# Multi-Layer Recurrent Neural Network (RNN)

This implementation defines a **multi-layer RNN**.  
The network consists of:

- An **input layer** of size $d_\text{in}$.
- A sequence of **hidden recurrent layers** with dimensions specified by a list  
  $$
  [h_1, h_2, \dots, h_L]
  $$
  where each $h_\ell$ is the number of hidden units in layer $\ell$.
- An **output layer** of size $d_\text{out}$.

---

## Forward Dynamics

At each time step $t$, the network receives an input vector  
$$
x_t \in \mathbb{R}^{d_\text{in} \times 1}.
$$

Each hidden layer $\ell$ maintains its own hidden state $h_t^{(\ell)}$.  
The update rule for layer $\ell$ is:

$$
h_t^{(\ell)} = \tanh\!\left( W_{xh}^{(\ell)} z_t^{(\ell)} + W_{hh}^{(\ell)} h_{t-1}^{(\ell)} + b_h^{(\ell)} \right),
$$

where:
- $W_{xh}^{(\ell)} \in \mathbb{R}^{h_\ell \times d_\ell}$ are the input weights for layer $\ell$,
- $W_{hh}^{(\ell)} \in \mathbb{R}^{h_\ell \times h_\ell}$ are the recurrent weights between timesteps layer $\ell$,
- $b_h^{(\ell)} \in \mathbb{R}^{h_\ell \times 1}$ is the bias,
- $z_t^{(\ell)}$ is the input to this layer:
  - For the first layer, $z_t^{(1)} = x_t$,
  - For subsequent layers, $z_t^{(\ell)} = h_t^{(\ell-1)}$.

---

## Output

The output at time step $t$ is computed from the last hidden layer $h_t^{(L)}$:

$$
y_t = W_{hy} h_t^{(L)} + b_y,
$$

where:
- $W_{hy} \in \mathbb{R}^{d_\text{out} \times h_L}$ are the output weights,
- $b_y \in \mathbb{R}^{d_\text{out} \times 1}$ is the output bias.

---

## Sequence Processing

Given a sequence of inputs $\{x_1, x_2, \dots, x_T\}$:

1. Initialize all hidden states as zeros:
   $$
   h_0^{(\ell)} = 0 \quad \text{for all } \ell = 1, \dots, L.
   $$
2. For each time step $t = 1, \dots, T$:
   - Update hidden states layer by layer using the recurrence above.
   - Compute the output $y_t$.


---

## Loss Function

We use the **Mean Squared Error (MSE)** loss between the predicted outputs 
$\{y_t\}$ and target outputs $\{ \hat{y}_t \}$ across the sequence:

$$
\mathcal{L} = \frac{1}{T} \sum_{t=1}^{T} \| y_t - \hat{y}_t \|^2,
$$

where:
- $T$ is the sequence length,
- $y_t \in \mathbb{R}^{d_\text{out}}$ is the network prediction at time $t$,
- $\hat{y}_t \in \mathbb{R}^{d_\text{out}}$ is the target at time $t$.

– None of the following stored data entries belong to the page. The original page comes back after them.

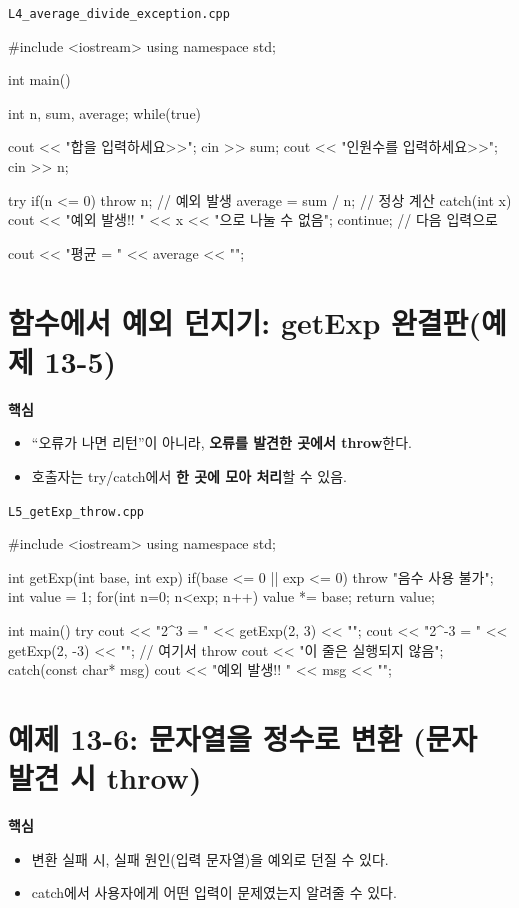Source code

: \documentclass[11pt,a4paper]{article}
\newcommand{\filetag}[1]{\texttt{\color{Accent}#1}}
\begin{document}
\noindent\filetag{L4\_average\_divide\_exception.cpp}
\begin{cppcode}
#include <iostream>
using namespace std;

int main() {
    int n, sum, average;
    while(true) {
        cout << "합을 입력하세요>>";
        cin >> sum;
        cout << "인원수를 입력하세요>>";
        cin >> n;

        try {
            if(n <= 0) throw n;          // 예외 발생
            average = sum / n;           // 정상 계산
        }
        catch(int x) {
            cout << "예외 발생!! " << x << "으로 나눌 수 없음\n\n";
            continue;                    // 다음 입력으로
        }

        cout << "평균 = " << average << "\n\n";
    }
}
\end{cppcode}

\section{함수에서 예외 던지기: getExp 완결판(예제 13-5)}
\begin{GoalBox}
\textbf{핵심}
\begin{itemize}[leftmargin=18pt]
  \item ``오류가 나면 리턴''이 아니라, \textbf{오류를 발견한 곳에서 throw}한다.
  \item 호출자는 try/catch에서 \textbf{한 곳에 모아 처리}할 수 있음.
\end{itemize}
\end{GoalBox}

\noindent\filetag{L5\_getExp\_throw.cpp}
\begin{cppcode}
#include <iostream>
using namespace std;

int getExp(int base, int exp) {
    if(base <= 0 || exp <= 0) throw "음수 사용 불가";
    int value = 1;
    for(int n=0; n<exp; n++) value *= base;
    return value;
}

int main() {
    try {
        cout << "2^3 = " << getExp(2, 3) << "\n";
        cout << "2^-3 = " << getExp(2, -3) << "\n"; // 여기서 throw
        cout << "이 줄은 실행되지 않음\n";
    }
    catch(const char* msg) {
        cout << "예외 발생!! " << msg << "\n";
    }
}
\end{cppcode}

\section{예제 13-6: 문자열을 정수로 변환 (문자 발견 시 throw)}
\begin{GoalBox}
\textbf{핵심}
\begin{itemize}[leftmargin=18pt]
  \item 변환 실패 시, 실패 원인(입력 문자열)을 예외로 던질 수 있다.
  \item catch에서 사용자에게 어떤 입력이 문제였는지 알려줄 수 있다.
\end{itemize}
\end{GoalBox}
\end{document}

The gradient of the loss w.r.t. the output at time step $t$ is:

$$
\frac{\partial \mathcal{L}}{\partial y_t} = \frac{2}{T} \big( y_t - \hat{y}_t \big).
$$

---

## Backpropagation Through Time (BPTT)

During training, gradients are propagated **backwards through time** 
and **down through the layers**.

---

### Step 1: Output layer gradients

For the output layer:

$$
y_t = W_{hy} h_t^{(L)} + b_y,
$$

the gradients are:

$$
\frac{\partial \mathcal{L}}{\partial W_{hy}} = \sum_{t=1}^T \frac{\partial \mathcal{L}}{\partial y_t} \, h_t^{(L)\top},
$$

$$
\frac{\partial \mathcal{L}}{\partial b_y} = \sum_{t=1}^T \frac{\partial \mathcal{L}}{\partial y_t},
$$

and the gradient w.r.t. the last hidden state is:

$$
\delta_t^{(L)} = W_{hy}^\top \frac{\partial \mathcal{L}}{\partial y_t}.
$$

---

### Step 2: Hidden layer gradients

For each hidden layer $\ell$ at time step $t$:

$$
h_t^{(\ell)} = \tanh\!\left( W_{xh}^{(\ell)} z_t^{(\ell)} + W_{hh}^{(\ell)} h_{t-1}^{(\ell)} + b_h^{(\ell)} \right),
$$

with $z_t^{(1)} = x_t$ and $z_t^{(\ell)} = h_t^{(\ell-1)}$ for deeper layers.

The local derivative of the activation is:

$$
\frac{\partial h_t^{(\ell)}}{\partial a_t^{(\ell)}} = 1 - \big(h_t^{(\ell)}\big)^2,
$$

where $a_t^{(\ell)}$ is the pre-activation input to the $\tanh$.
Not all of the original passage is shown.